ASSIGNMENT: Everything from the line that contains "The animated gif was made with the Charm" through the last line of the listing must be copied exactly, with both of those lines included and no others.

THE RECORDS:
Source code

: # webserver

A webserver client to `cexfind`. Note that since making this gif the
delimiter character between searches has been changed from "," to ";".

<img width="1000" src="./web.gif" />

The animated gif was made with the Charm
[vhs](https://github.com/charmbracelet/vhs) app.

EXERCISE RESULT:
The animated gif was made with the Charm
[vhs](https://github.com/charmbracelet/vhs) app.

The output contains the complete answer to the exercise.